Penn Engineers Look at How the Stretching and Alignment of Collagen Fibers Help Cancer Cells Spread

Penn Engineers Look at How the Stretching and Alignment of Collagen Fibers Help Cancer Cells Spread

Analyzing the properties of collagen fibers surrounding cancer cells using a 3D modeling approach, Penn Engineers discovered that the fibers had an unexpectedly extreme reaction to being stretched.

By Lauren Salig

Cancer has such a massive impact on people’s lives that it might be easy to forget that the disease originates at the cellular level. To spread and cause significant damage, individual cancer cells must navigate the fibrous extracellular environment that cells live in, an environment that Penn Engineer Vivek Shenoy has been investigating for years.

Shenoy is the Eduardo D. Glandt President’s Distinguished Professor with appointments in Materials Science and Engineering, Mechanical Engineering and Applied Mechanics, and Bioengineering. He is also the Director of the Center for Engineering MechanoBiology (CEMB), one of the NSF’s twelve Science and Technology Centers.

Analyzing the properties of collagen fibers surrounding cancer cells using a 3D modeling approach, Penn Engineers discovered that the fibers had an unexpectedly extreme reaction to being stretched.

Shenoy’s most recent study on cancer’s mechanical environment was led by a postdoctoral researcher in his lab, Ehsan Ban. Paul Janmey, professor in Physiology and Bioengineering, and colleagues at Stanford University also contributed to the study.

The study was published in the Proceedings of the National Academy of Sciences.

As director of the CEMB, Shenoy is devoted to expanding the field of mechanobiology, which investigates how physical forces can shed light on biological processes in plants and animals. His research focuses on how cells, especially cancer cells, move through the extracellular matrix.

“We want to know: How do cancers metastasize? Cancer cells start at the original tumor, but then they have to travel through tissue and into blood vessels to spread,” says Shenoy.

“The way we can bring mechanics into this biological field is by looking at how cellular forces deform the fibrous cancer tissues,” adds Ban.

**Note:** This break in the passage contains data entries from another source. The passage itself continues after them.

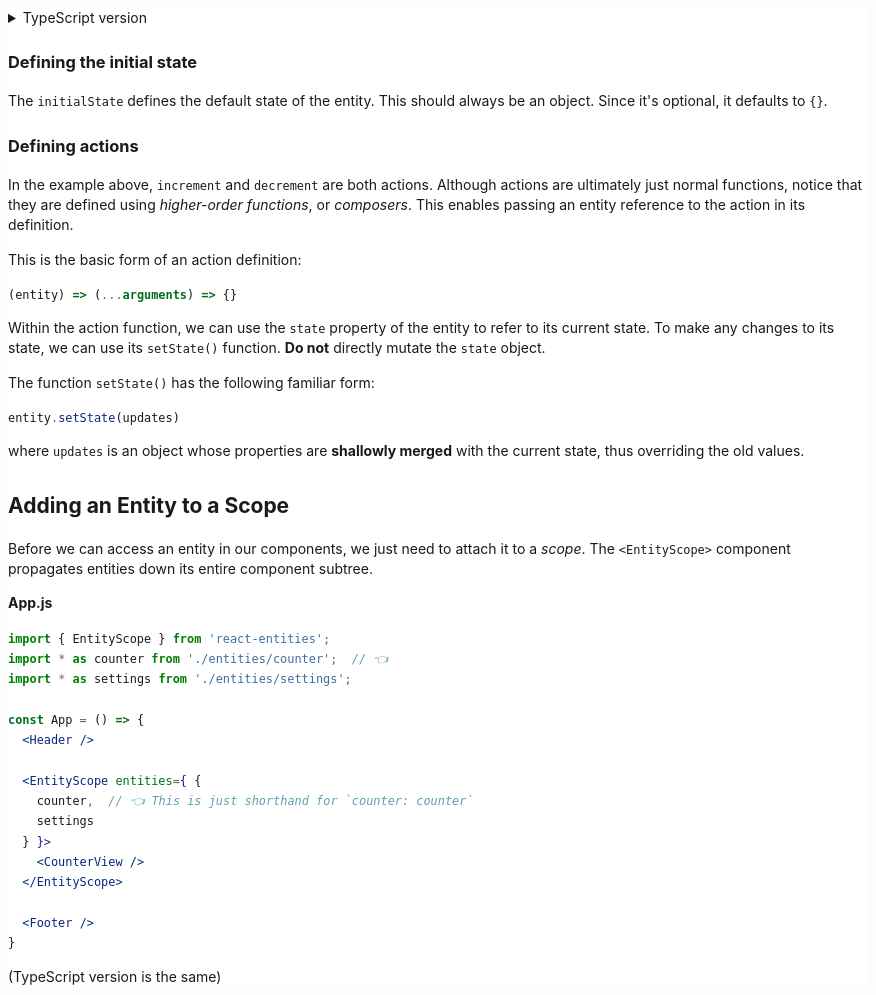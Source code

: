 <details><summary>TypeScript version</summary></details>

### Defining the initial state

The `initialState` defines the default state of the entity. This should always be an object. Since it's optional, it defaults to `{}`.

### Defining actions

In the example above, `increment` and `decrement` are both actions. Although actions are ultimately just normal functions, notice that they are defined using _higher-order functions_, or _composers_. This enables passing an entity reference to the action in its definition.

This is the basic form of an action definition:
```js
(entity) => (...arguments) => {}
```

Within the action function, we can use the `state` property of the entity to refer to its current state. To make any changes to its state, we can use its `setState()` function. **Do not** directly mutate the `state` object.

The function `setState()` has the following familiar form:
```js
entity.setState(updates)
```
where `updates` is an object whose properties are __shallowly merged__ with the current state, thus overriding the old values. 


## Adding an Entity to a Scope

Before we can access an entity in our components, we just need to attach it to a _scope_. The `<EntityScope>` component propagates entities down its entire component subtree.

**App.js**
```jsx
import { EntityScope } from 'react-entities';
import * as counter from './entities/counter';  // 👈
import * as settings from './entities/settings';

const App = () => {
  <Header />

  <EntityScope entities={ { 
    counter,  // 👈 This is just shorthand for `counter: counter`
    settings
  } }>
    <CounterView />
  </EntityScope>

  <Footer />
}
```
(TypeScript version is the same)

The extracellular matrix that surrounds a body’s cells is a viscoelastic material that has both solid and liquid properties. A large part of the matrix is made up of collagen fibers that play an important role in cell movement, based on how loose or stretched out the fibers are.

“When the fibers stiffen, they lay a railroad track for the cells to move,” says Shenoy. This railroad track becomes cancer cells’ mode of transport near the tumors.

The stiffness of the fiber networks changes due to the contractility of the cells, in turn affecting gene expression in the cells themselves.

In this study, Shenoy and Ban looked at the mechanics of extracellular collagen fiber networks using a more realistic three-dimensional (3D) setting that incorporates both computational and theoretical approaches. Their work was complemented by experimental studies of cancer cell invasion from Stanford and Penn.

“Previous literature has looked at what happens to these fiber networks when you stretch or shear them, but what these tissues experience is more complicated than that. We looked at a 3D perspective,” says Ban.

Analyzing the properties of collagen fibers using this 3D modeling, they discovered that the fibers had an unexpectedly extreme reaction to being stretched.

“If I take a rubber band and I stretch it, the width of the rubber band is going to shrink,” says Shenoy, describing what is known as the Poisson effect. “But when collagen is stretched, it shrinks way more than you would expect. Fibers oriented transverse to the direction of stretching actually buckle. The stretched fibers realign toward the direction of loading, and the networks get denser overall. That’s a pretty surprising thing.”

Cancer cells capitalize on this high alignment and density of fibers, which facilitate cell movement, to reach blood vessels and invade new areas of the body.

Shenoy and Ban believe their finding helps create a fuller understanding of the properties of collagen fiber networks and reconciles findings in the literature that, until this point, were seemingly contradictory. The results also show promise for a future in better simulations of and treatment for conditions like cancer and fibrosis.

The work was a collaboration between the Materials Research Science & Engineering Center (MRSEC) and the CEMB, which Shenoy sees as critical to the research’s success.

“It is truly interdisciplinary,” he says. “It actually brings the fields of biology, engineering, applied mathematics and physiology together. We really need all these people.”

The team plans to continue studying the extracellular matrix and hopes to look next at the impact of hyaluronic acid on the charge and fluid flow in these networks.

“Mechanics of how cancer cells invade can look like a big mess a lot of the time,” says Shenoy. “We see it as an opportunity.”

This work was supported by National Cancer Institute awards U01CA202177 and U54CA193417, National Institute of Biomedical Imaging and Bioengineering award R01EB017753, the NSF Center for Engineering Mechanobiology (CMMI-154857), and NSF grant MRSEC/DMR-1720530.